Der Europameister von Zürich steht im WM-Final

Am Montag vermag Kariem Hussein sein tristes Sonntagsgesicht wegzuwischen. Am Mittwoch kämpft der Langhürdler um die Medaillen.

In schönem Stil schnell unterwegs auf direktem Weg in den Final: Kariem Hussein.

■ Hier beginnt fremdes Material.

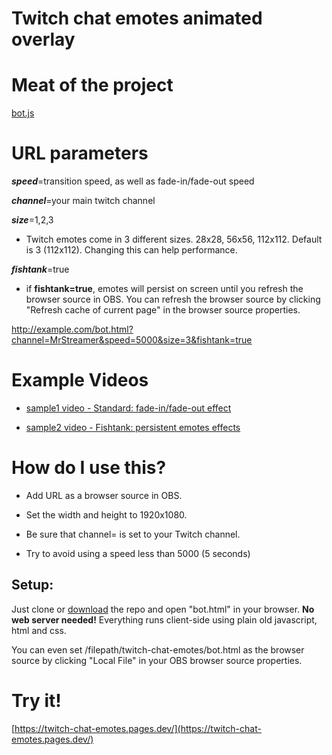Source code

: # Twitch chat emotes animated overlay

# Meat of the project
[bot.js](https://raw.githubusercontent.com/teklynk/twitch_chat_emotes/master/assets/js/bot.js)

# URL parameters

***speed***=transition speed, as well as fade-in/fade-out speed

***channel***=your main twitch channel

***size***=1,2,3

* Twitch emotes come in 3 different sizes. 28x28, 56x56, 112x112. Default is 3 (112x112). Changing this can help performance. 

***fishtank***=true

* if **fishtank=true**, emotes will persist on screen until you refresh the browser source in OBS. 
You can refresh the browser source by clicking "Refresh cache of current page" in the browser source properties.

http://example.com/bot.html?channel=MrStreamer&speed=5000&size=3&fishtank=true

# Example Videos
* [sample1 video - Standard: fade-in/fade-out effect](https://github.com/teklynk/twitch_chat_emotes/blob/master/sample_standard.mp4?raw=true)

* [sample2 video - Fishtank: persistent emotes effects](https://github.com/teklynk/twitch_chat_emotes/blob/master/sample_fishtank.mp4?raw=true)

# How do I use this?
* Add URL as a browser source in OBS.

* Set the width and height to 1920x1080.

* Be sure that channel= is set to your Twitch channel. 

* Try to avoid using a speed less than 5000 (5 seconds)

## **Setup:**

Just clone or [download](https://github.com/teklynk/twitch_chat_emotes/archive/refs/heads/master.zip) the repo and open "bot.html" in your browser. **No web server needed!** Everything runs client-side using plain old javascript, html and css.

You can even set /filepath/twitch-chat-emotes/bot.html as the browser source by clicking "Local File" in your OBS browser source properties.

# Try it!
[https://twitch-chat-emotes.pages.dev/](https://twitch-chat-emotes.pages.dev/)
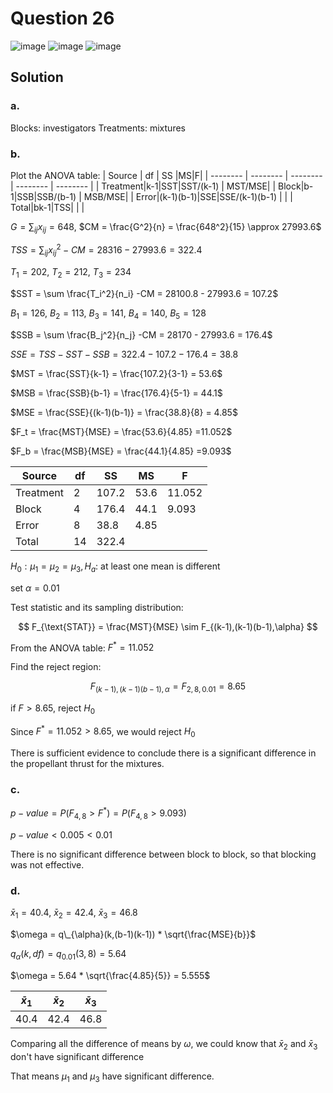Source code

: # Question 26
![image](https://github.com/user-attachments/assets/9ecbc96b-5078-4c71-afde-4028780b8881)
![image](https://github.com/user-attachments/assets/969a39de-a831-460d-90aa-51c363a1ba23)
![image](https://github.com/user-attachments/assets/7a6a8b35-33d5-4f6c-b99d-c46deef4b764)
## Solution
### a.
Blocks: investigators
Treatments: mixtures

### b.
Plot the ANOVA table:
| Source | df | SS |MS|F|
| -------- | -------- | -------- | -------- | -------- |
| Treatment|k-1|SST|SST/(k-1) | MST/MSE|
| Block|b-1|SSB|SSB/(b-1) | MSB/MSE|
| Error|(k-1)(b-1)|SSE|SSE/(k-1)(b-1) | |
| Total|bk-1|TSS| | |

$G = \sum_{ij}x_{ij} = 648,$ $CM = \frac{G^2}{n} = \frac{648^2}{15} \approx 27993.6$
  
$TSS = \sum_{ij} x_{ij}^2 - CM = 28316 - 27993.6 = 322.4$

$T_1 = 202,$ $T_2 = 212,$ $T_3 = 234$

$SST = \sum \frac{T_i^2}{n_i} -CM = 28100.8 - 27993.6 = 107.2$

$B_1 = 126,$ $B_2 = 113,$ $B_3 = 141,$ $B_4 = 140,$ $B_5 = 128$

$SSB = \sum \frac{B_j^2}{n_j} -CM = 28170 - 27993.6 = 176.4$

$SSE = TSS - SST - SSB = 322.4 - 107.2 - 176.4 = 38.8$
  
$MST = \frac{SST}{k-1} = \frac{107.2}{3-1} = 53.6$

$MSB = \frac{SSB}{b-1} = \frac{176.4}{5-1} = 44.1$

$MSE = \frac{SSE}{(k-1)(b-1)} = \frac{38.8}{8} = 4.85$

$F_t = \frac{MST}{MSE} = \frac{53.6}{4.85} =11.052$

$F_b = \frac{MSB}{MSE} = \frac{44.1}{4.85} =9.093$

| Source | df | SS |MS|F|
| -------- | -------- | -------- | -------- | -------- |
| Treatment|2| 107.2| 53.6| 11.052|
| Block|4| 176.4| 44.1| 9.093|
| Error|8| 38.8| 4.85| |
| Total|14| 322.4| | |

$H_0: \mu_1 = \mu_2 = \mu_3, H_a:$ at least one mean is different

set $\alpha = 0.01$

Test statistic and its sampling distribution:

$$
F_{\text{STAT}} = \frac{MST}{MSE} \sim F_{(k-1),(k-1)(b-1),\alpha}
$$

From the ANOVA table: $F^* = 11.052$

Find the reject region:

$$
F_{(k-1),(k-1)(b-1),\alpha} = F_{2,8,0.01} = 8.65
$$

if $F > 8.65$, reject $H_0$

Since $F^* = 11.052 > 8.65$, we would reject $H_0$

There is sufficient evidence to conclude there is a significant difference in the propellant thrust for the mixtures.

### c.

$p-value = P(F_{4,8} > F^*) = P(F_{4,8} > 9.093)$

$p-value < 0.005 < 0.01$

There is no significant difference between block to block, so that blocking was not effective.

### d.
$\bar{x}_1 = 40.4,$ $\bar{x}_2 = 42.4,$  $\bar{x}_3=46.8$

$\omega = q\_{\alpha}(k,(b-1)(k-1)) * \sqrt{\frac{MSE}{b}}$

$q_{\alpha}(k,df) = q_{0.01}(3,8) = 5.64$

$\omega = 5.64 * \sqrt{\frac{4.85}{5}} = 5.555$

| $\bar{x}_1$ | $\bar{x}_2$ | $\bar{x}_3$ |
| -------- | -------- | -------- |
| 40.4|42.4|46.8|

Comparing all the difference of means by $\omega$, we could know that $\bar{x}_2$ and $\bar{x}_3$ don't have significant difference

That means $\mu_1$ and $\mu_3$ have significant difference.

In schönem Stil schnell unterwegs auf direktem Weg in den Final: Kariem Hussein.

(Bild: Maurizio Derin)

Kariem Hussein beschert Swiss Athletics in London den zweiten Finalplatz. Dem Europameister von Zürich ist es gelungen, seinen desolaten Auftritt im sonntäg­lichen Vorlauf wegzustecken. Er reiht sich in seiner Halbfinalserie hinter dem Amerikaner ­T. J. Holmes als Zweiter ein, qualifiziert sich direkt für das am Mittwoch um 22.33 Uhr anstehende Gipfeltreffen der 400-Meter-Hürden-Spezialisten.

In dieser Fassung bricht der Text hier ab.